--- What you will do ---
The answer should hold only the lines from the beginning of the listing below to the line containing "In previous chapter", both included, with every picture left out.

(Beginning of Given data)

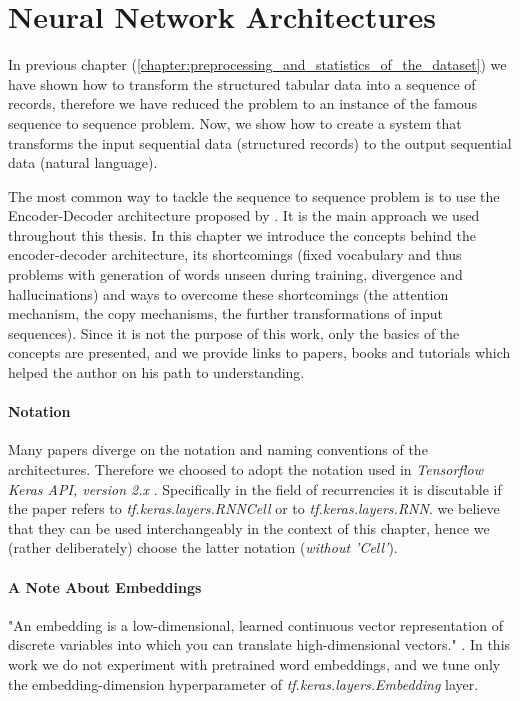 \chapter{Neural Network Architectures} \label{chapter:neural_network_architectures}
In previous chapter (\ref{chapter:preprocessing_and_statistics_of_the_dataset}) we have shown how to transform the structured tabular data into a sequence of records, therefore we have reduced the problem to an instance of the famous sequence to sequence problem. Now, we show how to create a system that transforms the input sequential data (structured records) to the output sequential data (natural language).

The most common way to tackle the sequence to sequence problem is to use the Encoder-Decoder architecture proposed by \citet{sutskever2014sequence}. It is the main approach we used throughout this thesis. In this chapter we introduce the concepts behind the encoder-decoder architecture, its shortcomings (fixed vocabulary and thus problems with generation of words unseen during training, divergence and hallucinations) and ways to overcome these shortcomings (the attention mechanism, the copy mechanisms, the further transformations of input sequences). Since it is not the purpose of this work, only the basics of the concepts are presented, and we provide links to papers, books and tutorials which helped the author on his path to understanding.

\subsubsection{Notation}
Many papers diverge on the notation and naming conventions of the architectures. Therefore we choosed to adopt the notation used in \emph{Tensorflow Keras API, version 2.x} \citep{tensorflow2015-whitepaper}. Specifically in the field of recurrencies it is discutable if the paper refers to \emph{tf.keras.layers.RNNCell} or to \emph{tf.keras.layers.RNN}. we believe that they can be used interchangeably in the context of this chapter, hence we (rather deliberately) choose the latter notation (\emph{without 'Cell'}).

\subsubsection{A Note About Embeddings} \label{subsection:embeddings}

"An embedding is a low-dimensional, learned continuous vector representation of discrete variables into which you can translate high-dimensional vectors." \citep{embeddingDefinition}. In this work we do not experiment with pretrained word embeddings, and we tune only the embedding-dimension hyperparameter of \emph{tf.keras.layers.Em\-bedding} layer.

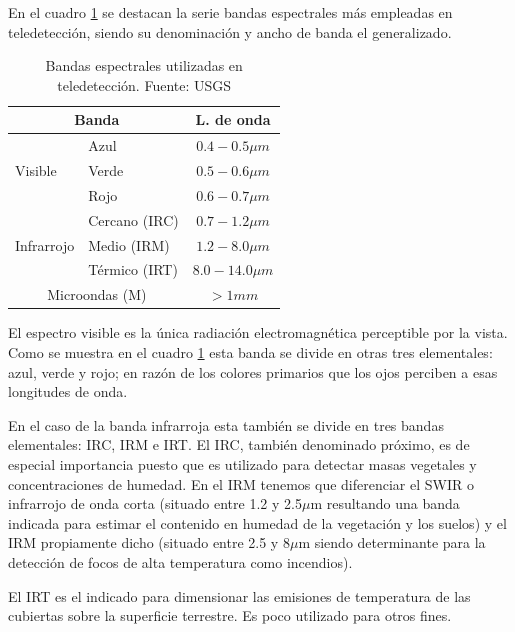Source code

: En el cuadro \ref{tab:bandas} se destacan la serie bandas espectrales más empleadas en teledetección, siendo su denominación y ancho de banda el generalizado.\Sep

\begin{table}\centering
	\begin{tabular}{@{}llc@{}}
		\toprule[0.4mm]
		\multicolumn{2}{c}{\textbf{Banda}} & \textbf{L. de onda} \\
		\midrule
		\multirow{3}{*}{Visible} & Azul & $0.4-0.5{\mu}m$ \\
		& Verde & $0.5-0.6{\mu}m$ \\
		& Rojo & $0.6-0.7{\mu}m$ \\
		\midrule
		\multirow{3}{*}{Infrarrojo} & Cercano (IRC) & $0.7-1.2{\mu}m$ \\
		& Medio (IRM) & $1.2-8.0{\mu}m$ \\
		& Térmico (IRT) & $8.0-14.0{\mu}m$ \\
		\midrule
		\multicolumn{2}{c}{Microondas (M)} & $>1mm$\\
		\bottomrule[0.4mm]
	\end{tabular}
	\caption[Bandas espectrales utilizadas en teledetección]{Bandas espectrales utilizadas en teledetección. Fuente: USGS}
	\label{tab:bandas}
\end{table}

El espectro visible es la única radiación electromagnética perceptible por la vista. Como se muestra en el cuadro \ref{tab:bandas} esta banda se divide en otras tres elementales: azul, verde y rojo; en razón de los colores primarios que los ojos perciben a esas longitudes de onda.\Sep

En el caso de la banda infrarroja esta también se divide en tres bandas elementales: \ac{IRC}, \ac{IRM} e \ac{IRT}. El \ac{IRC}, también denominado próximo, es de especial importancia puesto que es utilizado para detectar masas vegetales y concentraciones de humedad. En el \ac{IRM} tenemos que diferenciar el \ac{SWIR} o infrarrojo de onda corta (situado entre 1.2 y 2.5$\mu$m resultando una banda indicada para estimar el contenido en humedad de la vegetación y los suelos) y el \ac{IRM} propiamente dicho (situado entre 2.5 y 8$\mu$m siendo determinante para la detección de focos de alta temperatura como incendios).\Sep

El \ac{IRT} es el indicado para dimensionar las emisiones de temperatura de las cubiertas sobre la superficie terrestre. Es poco utilizado para otros fines.\Sep

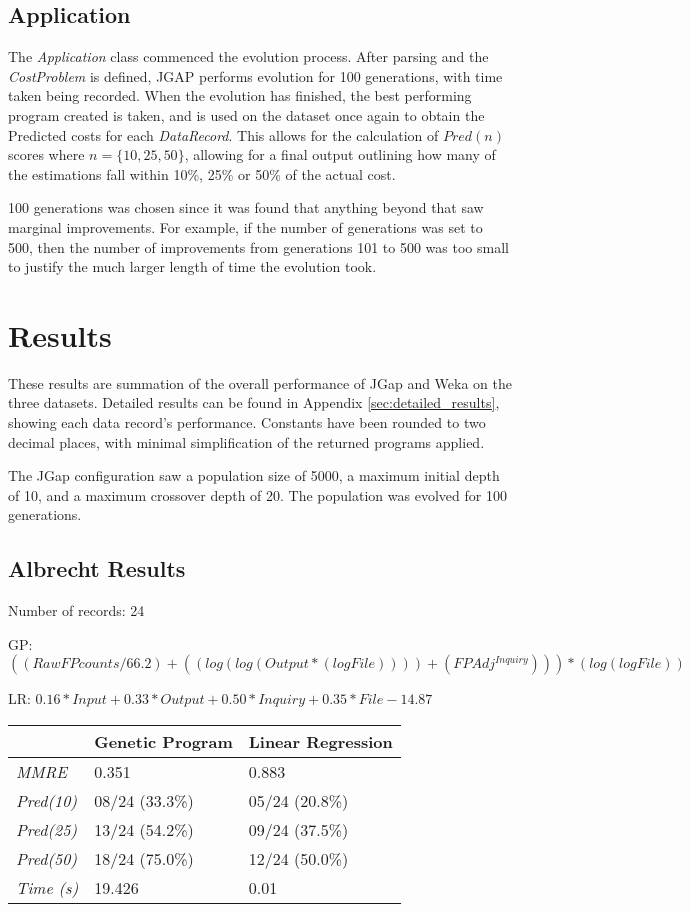 \documentclass[11pt, a4paper]{article}
\begin{document}
\subsection{Application} %
\label{sub:application}
The \emph{Application} class commenced the evolution process. After parsing and
the \emph{CostProblem} is defined, JGAP performs evolution for 100 generations,
with time taken being recorded. When the evolution has finished, the best
performing program created is taken, and is used on the dataset once again to
obtain the Predicted costs for each \emph{DataRecord}. This allows for the
calculation of \(Pred(n)\) scores where \(n = \{10, 25, 50\}\), allowing for a
final output outlining how many of the estimations fall within 10\%, 25\% or
50\% of the actual cost.

100 generations was chosen since it was found that anything beyond that saw
marginal improvements. For example, if the number of generations was set to 500,
then the number of improvements from generations 101 to 500 was too small to
justify the much larger length of time the evolution took.
\newpage
\section{Results} %
\label{sec:results}
These results are summation of the overall performance of JGap and Weka on the
three datasets. Detailed results can be found in Appendix
\ref{sec:detailed_results}, showing each data record's performance.
Constants have been rounded to two decimal places, with minimal simplification
of the returned programs applied.

The JGap configuration saw a population size of 5000, a maximum initial depth of
10, and a maximum crossover depth of 20. The population was evolved for 100
generations.

\subsection{Albrecht Results} %
\label{sub:albrecht_results}
Number of records: 24

GP:
\(((RawFPcounts / 66.2) + ((log (log (Output * (log File)))) +
(FPAdj ^ {Inquiry}))) * (log (log File))\)

LR:
\(0.16 * Input + 0.33 * Output + 0.50 * Inquiry + 0.35 * File - 14.87\)

\begin{tabularx}{\textwidth}{| l | X | X |}
\hline
 & \textbf{Genetic Program} & \textbf{Linear Regression} \\
\hline
\emph{MMRE} & 0.351 & 0.883 \\
\hline
\emph{Pred(10)} & 08/24 (33.3\%) & 05/24 (20.8\%) \\
\emph{Pred(25)} & 13/24 (54.2\%) & 09/24 (37.5\%) \\
\emph{Pred(50)} & 18/24 (75.0\%) & 12/24 (50.0\%) \\
\hline
\emph{Time (s)} & 19.426 & 0.01 \\
\hline
\end{tabularx}
\end{document}
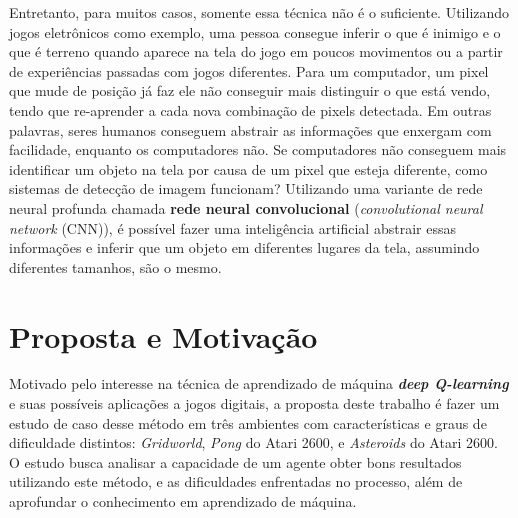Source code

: Entretanto, para muitos casos, somente essa técnica não é o suficiente.
Utilizando jogos eletrônicos como exemplo, uma pessoa consegue inferir o que é inimigo e o que é terreno quando aparece na tela do jogo em poucos movimentos ou a partir de experiências passadas com jogos diferentes.
Para um computador, um pixel que mude de posição já faz ele não conseguir mais distinguir o que está vendo, tendo que re-aprender a cada nova combinação de pixels detectada.
Em outras palavras, seres humanos conseguem abstrair as informações que enxergam com facilidade, enquanto os computadores não.
Se computadores não conseguem mais identificar um objeto na tela por causa de um pixel que esteja diferente, como sistemas de detecção de imagem funcionam?
Utilizando uma variante de rede neural profunda chamada \textbf{rede neural convolucional} (\textit{convolutional neural network} (CNN)), é possível fazer uma inteligência artificial abstrair essas informações e inferir que um objeto em diferentes lugares da tela, assumindo diferentes tamanhos, são o mesmo.

\section{Proposta e Motivação}
\label{sec:motivacao_proposta}

Motivado pelo interesse na técnica de aprendizado de máquina \textbf{\textit{deep Q-learning}} e suas possíveis aplicações a jogos digitais, a proposta deste trabalho é fazer um estudo de caso desse método em três ambientes com características e graus de dificuldade distintos: \textit{Gridworld}, \textit{Pong} do Atari 2600, e \textit{Asteroids} do Atari 2600.
O estudo busca analisar a capacidade de um agente obter bons resultados utilizando este método, e as dificuldades enfrentadas no processo, além de aprofundar o conhecimento em aprendizado de máquina.


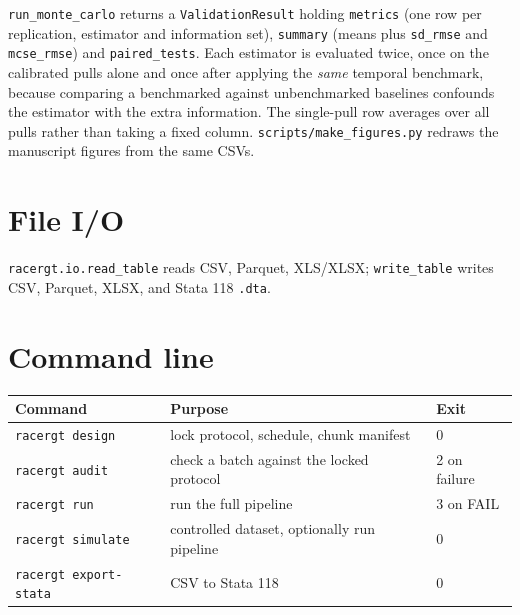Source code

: \documentclass[12pt,a4paper,oneside]{article}
\begin{document}
\texttt{run\_monte\_carlo} returns a \texttt{ValidationResult} holding
\texttt{metrics} (one row per replication, estimator and information set),
\texttt{summary} (means plus \texttt{sd\_rmse} and \texttt{mcse\_rmse}) and
\texttt{paired\_tests}. Each estimator is evaluated twice, once on the calibrated
pulls alone and once after applying the \emph{same} temporal benchmark, because
comparing a benchmarked \RACER{} against unbenchmarked baselines confounds the
estimator with the extra information. The single-pull row averages over all
pulls rather than taking a fixed column. \texttt{scripts/make\_figures.py}
redraws the manuscript figures from the same CSVs.

\section{File I/O}

\texttt{racergt.io.read\_table} reads CSV, Parquet, XLS/XLSX;
\texttt{write\_table} writes CSV, Parquet, XLSX, and Stata 118 \texttt{.dta}.

\section{Command line}

\begin{table}[H]
\centering\small
\begin{tabularx}{\textwidth}{lXl}
\toprule
Command & Purpose & Exit\\
\midrule
\texttt{racergt design} & lock protocol, schedule, chunk manifest & 0\\
\texttt{racergt audit} & check a batch against the locked protocol & 2 on failure\\
\texttt{racergt run} & run the full pipeline & 3 on FAIL\\
\texttt{racergt simulate} & controlled dataset, optionally run pipeline & 0\\
\texttt{racergt export-stata} & CSV to Stata 118 & 0\\
\bottomrule
\end{tabularx}
\end{table}
\end{document}
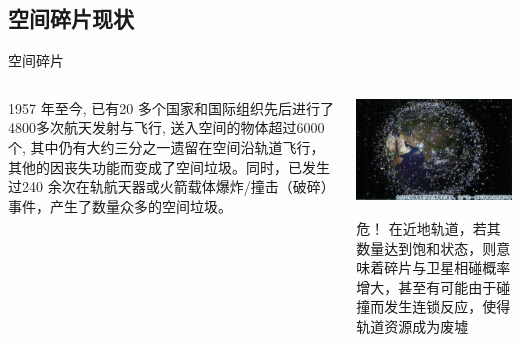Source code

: \documentclass[sectioncirclenumberstyle]{le2iutbmbeamer}
\begin{document}
\subsection{空间碎片现状}
\begin{frame}{空间碎片}
\begin{columns}
	\begin{column}{.48\linewidth}
		1957 年至今, 已有20 多个国家和国际组织先后进行了4800多次航天发射与飞行, 送入空间的物体超过6000个, 其中仍有大约三分之一遗留在空间沿轨道飞行，其他的因丧失功能而变成了空间垃圾。同时，已发生过240 余次在轨航天器或火箭载体爆炸/撞击（破碎）事件，产生了数量众多的空间垃圾。
	\end{column}
	\begin{column}{.5\linewidth}
		\includegraphics[width=\linewidth]{figures/debristatus}
		\begin{alertblock}{危！}
			在近地轨道，若其数量达到饱和状态，则意味着碎片与卫星相碰概率增大，甚至有可能由于碰撞而发生连锁反应，使得轨道资源成为废墟
		\end{alertblock}
	\end{column}
\end{columns}
\end{frame}
\end{document}
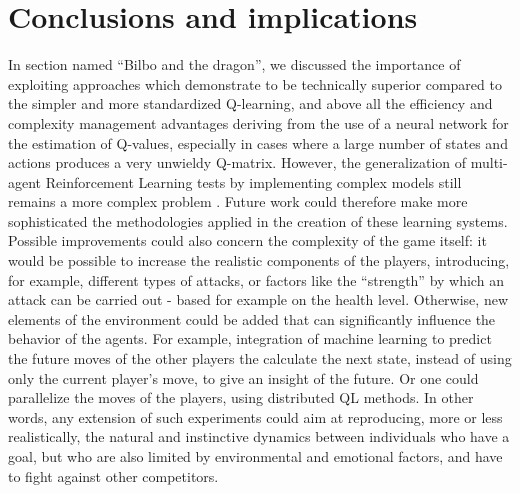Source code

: \section{Conclusions and implications}
In section named ``Bilbo and the dragon'', we discussed the importance of exploiting approaches which demonstrate to be technically superior compared to the simpler and more standardized Q-learning, and above all the efficiency and complexity management advantages deriving from the use of a neural network for the estimation of Q-values, especially in cases where a large number of states and actions produces a very unwieldy Q-matrix. However, the generalization of multi-agent Reinforcement Learning tests by implementing complex models still remains a more complex problem \cite{1}. Future work could therefore make more sophisticated the methodologies applied in the creation of these learning systems.
Possible improvements could also concern the complexity of the game itself: it would be possible to increase the realistic components of the players, introducing, for example, different types of attacks, or factors like the ``strength'' by which an attack can be carried out - based for example on the health level. 
Otherwise, new elements of the environment could be added that can significantly influence the behavior of the agents.
For example, integration of machine learning to predict the future moves of the other players the calculate the next state, instead of using only the current player's move, to give an insight of the future. Or one could parallelize the moves of the players, using distributed QL methods\cite{9}.
In other words, any extension of such experiments could aim at reproducing, more or less realistically, the natural and instinctive dynamics between individuals who have a goal, but who are also limited by environmental and emotional factors, and have to fight against other competitors.
\pagebreak
\onecolumn
\nocite{*}





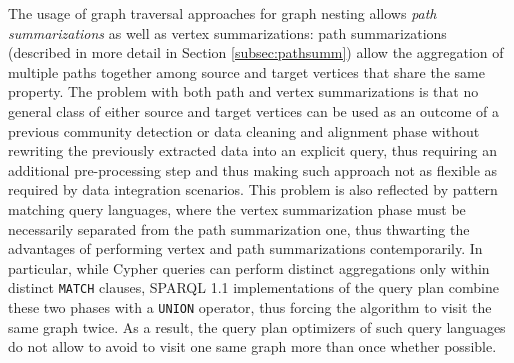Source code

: The usage of graph traversal approaches for graph nesting allows \textit{path summarizations} as well as vertex summarizations: path summarizations (described in more detail in Section \vref{subsec:pathsumm}) allow the aggregation of multiple paths together among source and target vertices that share the same property. The problem with both path and vertex summarizations is that no general class of either source and target vertices can be used as an outcome of a previous community detection \cite{xie,berlingerio11} or data cleaning and alignment phase \cite{ALIEH17} without rewriting the previously extracted data into an explicit query, thus requiring an additional pre-processing step and thus making such approach not as flexible as required by data integration scenarios. %
 This problem is also reflected by pattern matching query languages, where the vertex summarization phase must be necessarily separated from the path summarization one, thus thwarting the advantages of performing vertex and path summarizations contemporarily. In particular, while Cypher queries can perform distinct aggregations only within distinct \texttt{MATCH} clauses, SPARQL 1.1 implementations of the query plan combine these two phases with a \texttt{UNION} operator, thus forcing the algorithm to visit the same graph twice. As a result, the query plan optimizers of such query languages do not allow to avoid to visit one same graph more than once whether possible.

(End of Given data)

--- Response to the task ---
 \chapter{Neural Network Architectures} \label{chapter:neural_network_architectures}
In previous chapter (\ref{chapter:preprocessing_and_statistics_of_the_dataset}) we have shown how to transform the structured tabular data into a sequence of records, therefore we have reduced the problem to an instance of the famous sequence to sequence problem. Now, we show how to create a system that transforms the input sequential data (structured records) to the output sequential data (natural language).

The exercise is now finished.